The darkened room, in claustrophobic corner,
Holds me entranced, and yet detached, in silent gaze,
Drifting off I float to by-gone times of laughter
Shaking off this antiseptic bedside hospice-haze.
Ah how the craic was mighty then,
Lived on the edge, my friend, like we were meant to,
With scarce a thought of life or limb, or of tomorrow,
We schemed a scheme or two of devilment a plenty.
This all-to-often journey lined with many sorrows tear,
Soon to follow to the all-consuming grave,
So eats the parasitic cancer here,
From which the months of devastating treatment cannot save.
Life ebbs and flows,
Breathing slows the movement up and down,
And I remember my stupidity back then,
You were right, and I the stubborn clown.
If I could take it back, my words in haste once thrown,
Or turn it into some prevailing good,
God knows I’d wave the wand to set it right again,
God knows, I surely would.
This surreptitious creeping hellish growth robs strong of life,
And family, and hope, and introspective friends,
And only when the last breath goes the way of exhalation,
Pain and suffering ends.
I have no fine words to say,
For in saying that, I’ve said it all before,
Nothing I can do makes any kind of sense,
And nothing is the only thing that I can bring, and more.

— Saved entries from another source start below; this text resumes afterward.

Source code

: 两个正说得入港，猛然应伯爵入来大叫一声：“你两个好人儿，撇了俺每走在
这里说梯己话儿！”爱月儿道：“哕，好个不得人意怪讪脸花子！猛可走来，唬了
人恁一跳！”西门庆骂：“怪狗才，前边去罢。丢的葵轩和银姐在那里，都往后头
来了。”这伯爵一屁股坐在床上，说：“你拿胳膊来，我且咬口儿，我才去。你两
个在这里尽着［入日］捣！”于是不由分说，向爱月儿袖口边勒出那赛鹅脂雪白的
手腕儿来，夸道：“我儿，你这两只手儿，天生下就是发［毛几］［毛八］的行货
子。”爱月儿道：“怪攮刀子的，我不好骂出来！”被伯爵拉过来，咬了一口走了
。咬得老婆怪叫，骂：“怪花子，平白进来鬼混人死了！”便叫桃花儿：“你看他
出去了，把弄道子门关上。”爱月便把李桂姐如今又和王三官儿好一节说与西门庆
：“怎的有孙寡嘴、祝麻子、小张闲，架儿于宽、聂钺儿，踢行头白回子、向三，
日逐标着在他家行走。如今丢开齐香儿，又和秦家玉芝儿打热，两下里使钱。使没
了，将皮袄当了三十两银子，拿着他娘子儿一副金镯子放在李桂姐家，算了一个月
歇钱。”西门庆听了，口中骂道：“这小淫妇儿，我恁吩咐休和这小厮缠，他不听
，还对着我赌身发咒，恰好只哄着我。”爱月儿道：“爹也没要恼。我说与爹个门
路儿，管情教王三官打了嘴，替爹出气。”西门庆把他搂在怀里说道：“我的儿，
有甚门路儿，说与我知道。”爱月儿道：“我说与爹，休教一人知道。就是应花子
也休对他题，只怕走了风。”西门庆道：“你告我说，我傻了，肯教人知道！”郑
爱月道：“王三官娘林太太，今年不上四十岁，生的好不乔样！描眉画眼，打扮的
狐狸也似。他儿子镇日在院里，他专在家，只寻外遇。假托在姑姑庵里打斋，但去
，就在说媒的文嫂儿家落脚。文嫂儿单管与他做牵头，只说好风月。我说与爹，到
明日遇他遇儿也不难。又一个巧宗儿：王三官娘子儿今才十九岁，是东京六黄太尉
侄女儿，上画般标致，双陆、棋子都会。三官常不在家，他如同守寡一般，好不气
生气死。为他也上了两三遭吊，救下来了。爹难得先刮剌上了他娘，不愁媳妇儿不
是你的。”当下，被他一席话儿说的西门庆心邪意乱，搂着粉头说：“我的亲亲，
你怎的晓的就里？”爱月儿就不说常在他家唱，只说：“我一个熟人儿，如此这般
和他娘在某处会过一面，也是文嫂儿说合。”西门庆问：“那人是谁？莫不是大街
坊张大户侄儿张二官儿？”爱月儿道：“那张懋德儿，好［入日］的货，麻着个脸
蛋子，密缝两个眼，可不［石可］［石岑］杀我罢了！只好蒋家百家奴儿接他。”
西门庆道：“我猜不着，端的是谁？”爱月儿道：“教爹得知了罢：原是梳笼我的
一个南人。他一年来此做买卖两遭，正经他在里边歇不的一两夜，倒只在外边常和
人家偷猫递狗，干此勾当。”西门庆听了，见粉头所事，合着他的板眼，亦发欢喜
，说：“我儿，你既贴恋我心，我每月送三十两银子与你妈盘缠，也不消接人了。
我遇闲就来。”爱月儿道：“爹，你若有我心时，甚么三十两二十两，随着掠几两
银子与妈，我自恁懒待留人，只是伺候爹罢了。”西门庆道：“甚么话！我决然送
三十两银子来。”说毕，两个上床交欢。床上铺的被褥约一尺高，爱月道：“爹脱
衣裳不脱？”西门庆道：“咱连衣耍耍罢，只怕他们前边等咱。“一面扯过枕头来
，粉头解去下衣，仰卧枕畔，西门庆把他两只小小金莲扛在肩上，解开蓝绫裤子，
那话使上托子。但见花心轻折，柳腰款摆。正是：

He lies there, skin and bones, sucked in and gaunt,
I can hardly bare to move my eyes to look,
Once in frame so strong and full of agile spring of youth,
That this bastard son of killing illness took.
You know, we talked of this day coming
Him and I, we knew it surely would,
Though it makes the pain no easier to bear
Nor lifts my sombre mood.
I greet his wife, his sons, his daughters
And treat them like they are my own,
Theirs the knife-edge sharp and searing loss
It cuts them deep, through flesh of love’s embrace, to bone.
And then, in mocking glance death claims him,
But here the end, in mercy, wraps from head to toe,
Like winters cloak, and so departed he
To Heaven’s gate does go. I know.
And so I cannot help but ponder
On the shortened days that we pursue in pleasure,
Our hedonistic rush to gratify our lust,
To justify ourselves in haste, or to repent at leisure,
Of deed and actions outcome,
To contemplate the impact of our each and every story,
To give, to love, to all-forgive, to see it through,
And in so doing, thus complete our ever-fleeting glory.